Pacific Group Resorts - In Profile
Mount Washington Alpine Resort is one of four Resorts that Pacific Group Resorts Inc. owns, and the first to geographically echo the “Pacific” in the Company’s name.
The others are Wisp Resort in Maryland, Wintergreen Resort in Virginia’s Blue Ridge Mountains, and Ragged, located about 160 kilometres (98 miles) from downtown Boston. While they are all unique, they have some common threads, such as snowmaking and year-round business.
Mount Washington General Manager Peter Gibson has been to Wisp Resort, which offers 172 acres of varied terrain, including 14 acres of new beginner terrain. Wisp (www.wispresort.com) fits perfectly within the Pacific Group Resorts’ model due to its proximity to Washington, DC, Baltimore, Pittsburgh and Morgantown, according to its website.
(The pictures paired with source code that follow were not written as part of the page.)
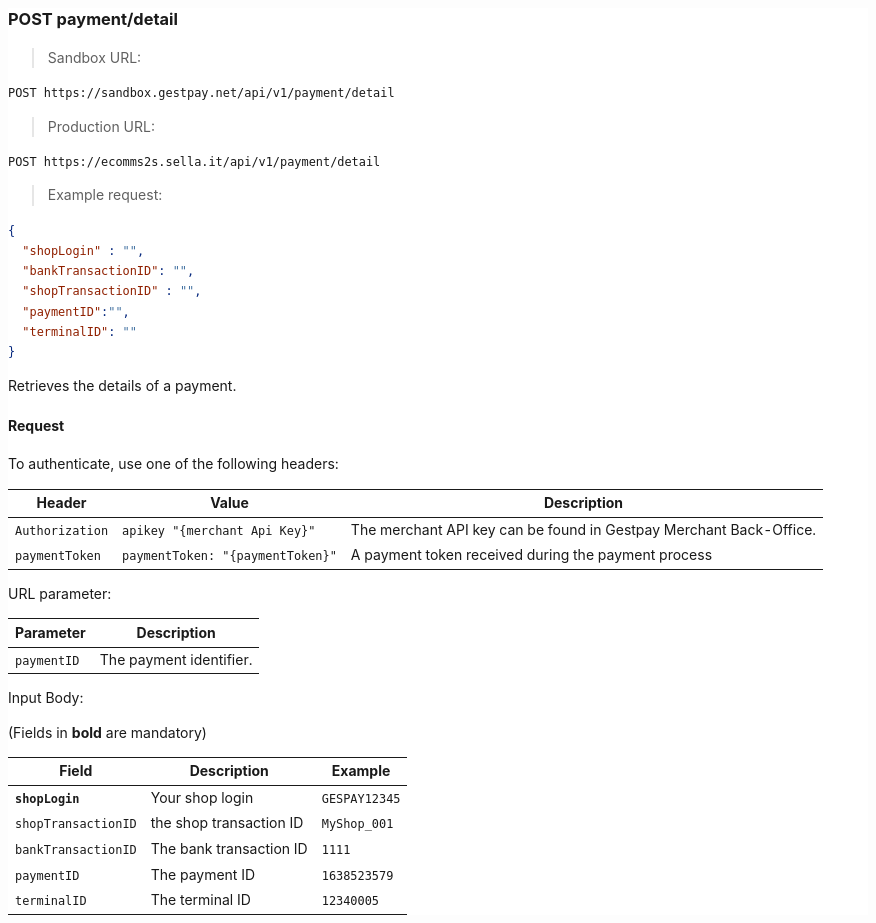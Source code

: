 ### POST payment/detail


> Sandbox URL:

```
POST https://sandbox.gestpay.net/api/v1/payment/detail
```


> Production URL: 

```
POST https://ecomms2s.sella.it/api/v1/payment/detail
```


> Example request: 

```json
{
  "shopLogin" : "",
  "bankTransactionID": "",
  "shopTransactionID" : "",
  "paymentID":"",
  "terminalID": ""
}
```

Retrieves the details of a payment.  

#### Request 

To authenticate, use one of the following headers: 

| Header          | Value                         | Description                                                        |
| --------------- | ----------------------------- | ------------------------------------------------------------------ |
| `Authorization` | `apikey "{merchant Api Key}"` | The merchant API key can be found in Gestpay Merchant Back-Office. |
| `paymentToken` | `paymentToken: "{paymentToken}"` | A payment token received during the payment process |

URL parameter: 

| Parameter | Description | 
| --------- | ----------- | 
| `paymentID` | The payment identifier. | 

Input Body: 

(Fields in **bold** are mandatory)

| Field               | Description             | Example       |
| ------------------- | ----------------------- | ------------- |
| **`shopLogin`**         | Your shop login         | `GESPAY12345` |
| `shopTransactionID` | the shop transaction ID | `MyShop_001`  |
| `bankTransactionID` | The bank transaction ID | `1111`        |
| `paymentID`         | The payment ID          | `1638523579`  |
| `terminalID`         | The terminal ID        | `12340005`    |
“It’s a Resort in transition, like we are,” Gibson said. “Some old stuff and some new stuff; and they’re progressing forward. They refocused their beginners’ terrain two years ago,” Gibson explained. “They’re very big in the wedding business like we are.”
Wisp, Wintergreen and Ragged all boast something that Gibson hopes will come to Mount Washington, too. “All three of those operations have bigger summer than winters,” he said. “All three of them have very strong summer programs.
“That’s the direction we’re going. We started with the Bike Park last summer and there’s more to come.”
Resort ‘Training Camp’ in Park City, Utah... Park City, Utah is a mecca for mountain resorts, and it has served as an inspiration for Mount Washington Alpine Resort’s Management Team over the past year.
Pacific Group Resorts Inc. has a close relationship with Park City Mountain Resort: PGRI President and CEO Vern Greco once managed the Resort, and they maintain a relationship with premier touring company White Pine Tours.
Last year Gibson took two trips to Park City at the behest of the new owners, and Bike Park, Manager Mike Manara also travelled to Park City to check out mountain bike operations last spring.
Park City is a 35-minute drive from Salt Lake City, and sits at an elevation of 7,000 feet above sea level. Its mountains are part of the Wasatch Mountains of Utah.
The City built up around a silver mine in the 1880s, and didn’t transform into a ski destination until the first ski lift was installed in 1946, according to the Park City Chamber of Commerce.
Gibson and a couple of other managers visited Park City Mountain Resort, The Canyons, Deer Valley, Alta, Snowbird and Solitude resorts on one whirlwind tour. “What we did by focusing on those areas is looked at their summer operations,” he said.